La mantilla es una prenda muy tradicional y típicamente española. Vigente hoy en día, sigue tomando fuerza en la Semana Santa, en las jornadas taurinas y cada vez con un hueco mayor en las bodas y muy especialmente como complemento de madrinas e invitadas.
Este elegante tocado femenino, que aporta un fuerte sabor castellano a la silueta de la mujer, resulta muy favorecedor si se utiliza atendiendo a unas normas de protocolo partiendo de la base que la mantilla en sí misma es un tocado clásico que cae sobre los hombros y enmarca el rostro haciéndolo destacar y dándole un aire muy especial.
1. Largo de la mantilla: cada mantilla deberá contar con el largo adecuado a la mujer que la viste. Nunca deberá exceder el largo de la falda. Por la parte delantera tiene que llegar a la altura de las manos y por la parte trasera tiene que llegar hasta unos dedos por debajo de la cadera. Un truco para evitar el vuelo de la mantilla es fijarla de forma discreta al vestido, generalmente a la altura de los hombros.

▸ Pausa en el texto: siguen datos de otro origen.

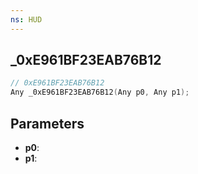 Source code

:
 ```yaml
---
ns: HUD
---
```

## _0xE961BF23EAB76B12

```c
// 0xE961BF23EAB76B12
Any _0xE961BF23EAB76B12(Any p0, Any p1);
```

## Parameters
* **p0**:
* **p1**:
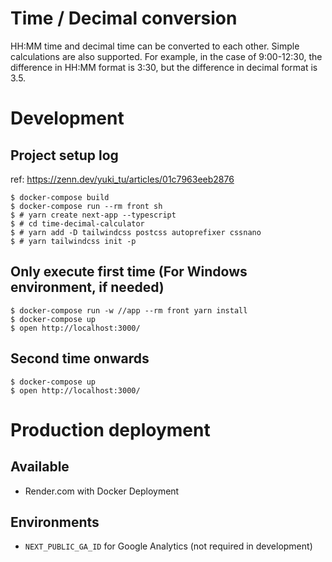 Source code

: # Time / Decimal conversion

HH:MM time and decimal time can be converted to each other. Simple calculations are also supported. For example, in the case of 9:00-12:30, the difference in HH:MM format is 3:30, but the difference in decimal format is 3.5.

# Development

## Project setup log

ref: https://zenn.dev/yuki_tu/articles/01c7963eeb2876

```
$ docker-compose build
$ docker-compose run --rm front sh
$ # yarn create next-app --typescript
$ # cd time-decimal-calculator
$ # yarn add -D tailwindcss postcss autoprefixer cssnano
$ # yarn tailwindcss init -p
```

## Only execute first time (For Windows environment, if needed)

```
$ docker-compose run -w //app --rm front yarn install
$ docker-compose up
$ open http://localhost:3000/
```

## Second time onwards

```
$ docker-compose up
$ open http://localhost:3000/
```

# Production deployment

## Available

- Render.com with Docker Deployment

## Environments

- `NEXT_PUBLIC_GA_ID` for Google Analytics (not required in development) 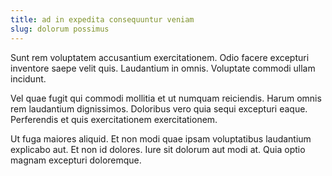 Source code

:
 ```yaml
---
title: ad in expedita consequuntur veniam
slug: dolorum possimus
---
```


Sunt rem voluptatem accusantium exercitationem. Odio facere excepturi inventore saepe velit quis. Laudantium in omnis. Voluptate commodi ullam incidunt.

Vel quae fugit qui commodi mollitia et ut numquam reiciendis. Harum omnis rem laudantium dignissimos. Doloribus vero quia sequi excepturi eaque. Perferendis et quis exercitationem exercitationem.

Ut fuga maiores aliquid. Et non modi quae ipsam voluptatibus laudantium explicabo aut. Et non id dolores. Iure sit dolorum aut modi at. Quia optio magnam excepturi doloremque.
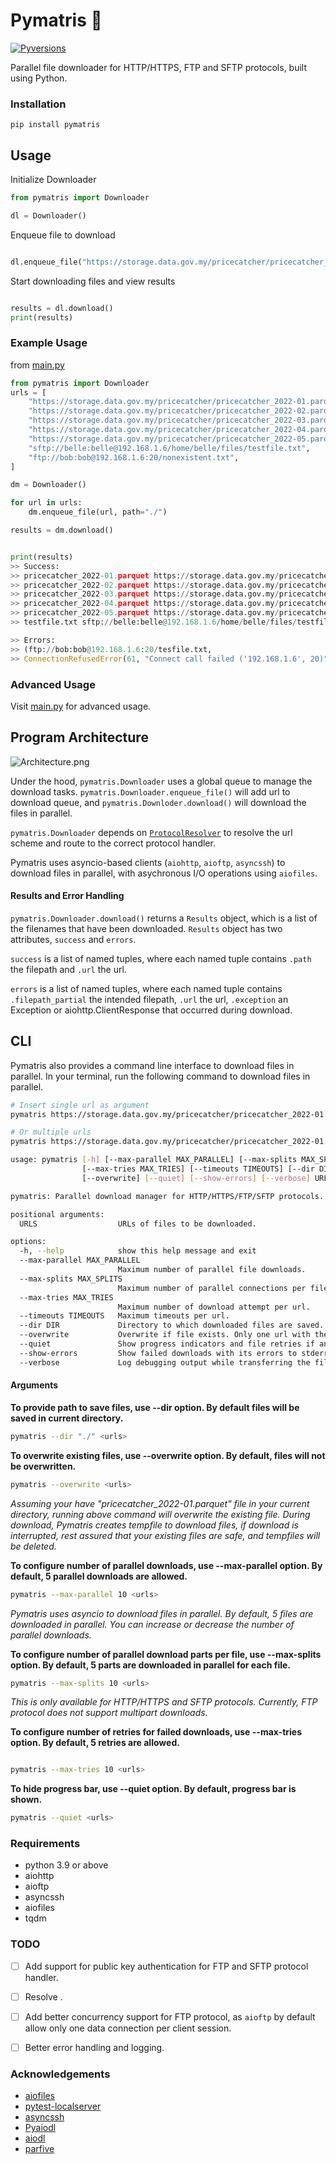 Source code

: # Pymatris 📂


[![Pyversions](https://img.shields.io/pypi/pyversions/pymatris.svg?style=flat-square)](https://pypi.python.org/pypi/pymatris)

Parallel file downloader for HTTP/HTTPS, FTP and SFTP protocols, built using Python.


### Installation

```
pip install pymatris
```

##  Usage

Initialize Downloader
```python
from pymatris import Downloader

dl = Downloader()
```
Enqueue file to download
```python

dl.enqueue_file("https://storage.data.gov.my/pricecatcher/pricecatcher_2022-01.parquet", path="./")

```

Start downloading files and view results
```python

results = dl.download()
print(results)

```

### Example Usage

from [main.py](https://github.com/zhuolisam/pymatris/blob/main/main.py)

```python
from pymatris import Downloader
urls = [
    "https://storage.data.gov.my/pricecatcher/pricecatcher_2022-01.parquet",
    "https://storage.data.gov.my/pricecatcher/pricecatcher_2022-02.parquet",
    "https://storage.data.gov.my/pricecatcher/pricecatcher_2022-03.parquet",
    "https://storage.data.gov.my/pricecatcher/pricecatcher_2022-04.parquet",
    "https://storage.data.gov.my/pricecatcher/pricecatcher_2022-05.parquet",
    "sftp://belle:belle@192.168.1.6/home/belle/files/testfile.txt",
    "ftp://bob:bob@192.168.1.6:20/nonexistent.txt",
]

dm = Downloader()

for url in urls:
    dm.enqueue_file(url, path="./")

results = dm.download()


print(results)
>> Success:
>> pricecatcher_2022-01.parquet https://storage.data.gov.my/pricecatcher/pricecatcher_2022-01.parquet
>> pricecatcher_2022-02.parquet https://storage.data.gov.my/pricecatcher/pricecatcher_2022-02.parquet
>> pricecatcher_2022-03.parquet https://storage.data.gov.my/pricecatcher/pricecatcher_2022-03.parquet
>> pricecatcher_2022-04.parquet https://storage.data.gov.my/pricecatcher/pricecatcher_2022-04.parquet
>> pricecatcher_2022-05.parquet https://storage.data.gov.my/pricecatcher/pricecatcher_2022-05.parquet
>> testfile.txt sftp://belle:belle@192.168.1.6/home/belle/files/testfile.txt

>> Errors:
>> (ftp://bob:bob@192.168.1.6:20/tesfile.txt,
>> ConnectionRefusedError(61, "Connect call failed ('192.168.1.6', 20)"))

```

### Advanced Usage
Visit [main.py](https://github.com/zhuolisam/pymatris/blob/main/main.py) for advanced usage.


## Program Architecture
![Architecture.png](static/architecture.png)

Under the hood, `pymatris.Downloader` uses a global queue to manage the download tasks. `pymatris.Downloader.enqueue_file()` will add url to download queue, and `pymatris.Downloder.download()` will download the files in parallel. 


`pymatris.Downloader` depends on [`ProtocolResolver`]((https://github.com/zhuolisam/pymatris/blob/main/pymatris/protocol_handler/__init__.py)) to resolve the url scheme and route to the correct protocol handler. 

Pymatris uses asyncio-based clients (`aiohttp`, `aioftp`, `asyncssh`) to download files in parallel, with asychronous I/O operations using `aiofiles`.


#### Results and Error Handling
`pymatris.Downloader.download()` returns a `Results` object, which is a list of the filenames that have been downloaded. `Results` object has two attributes, `success` and `errors`. 

`success` is a list of named tuples, where each named tuple contains `.path` the filepath and `.url` the url. 

`errors` is a list of named tuples, where each named tuple contains `.filepath_partial` the intended filepath, `.url` the url, `.exception` an Exception or aiohttp.ClientResponse that occurred during download.




## CLI
Pymatris also provides a command line interface to download files in parallel.
In your terminal, run the following command to download files in parallel.
```bash
# Insert single url as argument
pymatris https://storage.data.gov.my/pricecatcher/pricecatcher_2022-01.parquet 

# Or multiple urls 
pymatris https://storage.data.gov.my/pricecatcher/pricecatcher_2022-01.parquet https://storage.data.gov.my/pricecatcher/pricecatcher_2022-02.parquet https://storage.data.gov.my/pricecatcher/pricecatcher_2022-03.parquet
```

```bash
usage: pymatris [-h] [--max-parallel MAX_PARALLEL] [--max-splits MAX_SPLITS] 
                [--max-tries MAX_TRIES] [--timeouts TIMEOUTS] [--dir DIR] 
                [--overwrite] [--quiet] [--show-errors] [--verbose] URLS [URLS ...]

pymatris: Parallel download manager for HTTP/HTTPS/FTP/SFTP protocols.

positional arguments:
  URLS                  URLs of files to be downloaded.

options:
  -h, --help            show this help message and exit
  --max-parallel MAX_PARALLEL
                        Maximum number of parallel file downloads.
  --max-splits MAX_SPLITS
                        Maximum number of parallel connections per file (only if protocol and server is supported).
  --max-tries MAX_TRIES
                        Maximum number of download attempt per url.
  --timeouts TIMEOUTS   Maximum timeouts per url.
  --dir DIR             Directory to which downloaded files are saved.
  --overwrite           Overwrite if file exists. Only one url with the clashing name will overwrite the file.
  --quiet               Show progress indicators and file retries if any during download.
  --show-errors         Show failed downloads with its errors to stderr.
  --verbose             Log debugging output while transferring the files.

```


#### Arguments

**To provide path to save files, use --dir option. By default files will be saved in current directory.**

```bash
pymatris --dir "./" <urls>
```

**To overwrite existing files, use --overwrite option. By default, files will not be overwritten.**

```bash
pymatris --overwrite <urls>
```
_Assuming your have "pricecatcher_2022-01.parquet" file in your current directory, running above command will overwrite the existing file.
During download, Pymatris creates tempfile to download files, if download is interrupted, rest assured that your existing files are safe, and tempfiles will be deleted._

**To configure number of parallel downloads, use --max-parallel option. By default, 5 parallel downloads are allowed.**

```bash
pymatris --max-parallel 10 <urls>
```
_Pymatris uses asyncio to download files in parallel. By default, 5 files are downloaded in parallel. You can increase or decrease the number of parallel downloads._



**To configure number of parallel download parts per file, use --max-splits option. By default, 5 parts are downloaded in parallel for each file.**

```bash
pymatris --max-splits 10 <urls>
```
_This is only available for HTTP/HTTPS and SFTP protocols. Currently, FTP protocol does not support multipart downloads._

**To configure number of retries for failed downloads, use --max-tries option. By default, 5 retries are allowed.**

```bash

pymatris --max-tries 10 <urls>
```

**To hide progress bar, use --quiet option. By default, progress bar is shown.**

```bash
pymatris --quiet <urls>
```

### Requirements
* python 3.9 or above
* aiohttp
* aioftp
* asyncssh
* aiofiles
* tqdm


### TODO
- [ ] Add support for public key authentication for FTP and SFTP protocol handler.
- [ ] Resolve .
- [ ] Add better concurrency support for FTP protocol, as `aioftp` by default allow only one data connection per client session.
- [ ] Better error handling and logging.


### Acknowledgements 
* [aiofiles](https://github.com/Tinche/aiofiles)
* [pytest-localserver](https://github.com/pytest-dev/pytest-localserver)
* [asyncssh](https://github.com/ronf/asyncssh)
* [Pyaiodl](https://github.com/aryanvikash/Pyaiodl)
* [aiodl](https://github.com/cshuaimin/aiodl)
* [parfive](https://github.com/Cadair/parfive)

2. Color de la mantilla: De forma general, aunque luego no se cumplan estas pautas, las mantillas de color se utilizan para fiestas, celebraciones y ceremonias no luctuosas. La de color negro para ceremonias luctuosas, funerales y celebraciones que impliquen un cierto recogimiento (como la Semana Santa). Según la tradición, la mantilla blanca o marfil sólo la visten las solteras, y la mantilla negra, queda reservada para las casadas.
3. Tejido: Normalmente está elaborada con ricos tejidos bordados con flores, como la blonda de seda, el tul (el más corriente) o el chantilly de origen francés.
4. La peineta: generalmente, las mejores son las de carey. Hay que tener en cuenta la altura de nuestro acompañante (en caso de tenerlo), la de la novia (en caso de boda) y la nuestra propia. Si somos bajitas, podemos optar por una peineta alta, aunque son más difíciles de llevar, y si somos altas y de cara alargada, podemos optar por una peineta más baja. En todo caso, hay que ajustarla bien al recogido y cubrirla adecuadamente, bien equilibrada con la mantilla.
Dado que su uso más extendido hoy en día es en las bodas, es bueno saber cuál es su uso más correcto, ya que si la boda es de día, se debe llevar la mantilla con traje corto y si la boda es por la tarde-noche, con traje largo. Hay que tener en cuenta que se lleva en ceremonias religiosas y en bodas de cierta etiqueta, cuando el novio viste traje de gala o chaqué.

Además, no hay que olvidar que la verdadera protagonista es la novia. Por eso, al igual que sucede a la hora de elegir el traje, la mantilla no debe restarle protagonismo alguno en color ni en forma; lo más correcto es apostar por la tradicional mantilla negra en lugar de la blanca.
En definitiva, este complemento, que tiene sus orígenes en el siglo XVII, resulta indispensable para poner el broche de oro a un look romántico.
Y tú, ¿te atreves con la coqueta mantilla?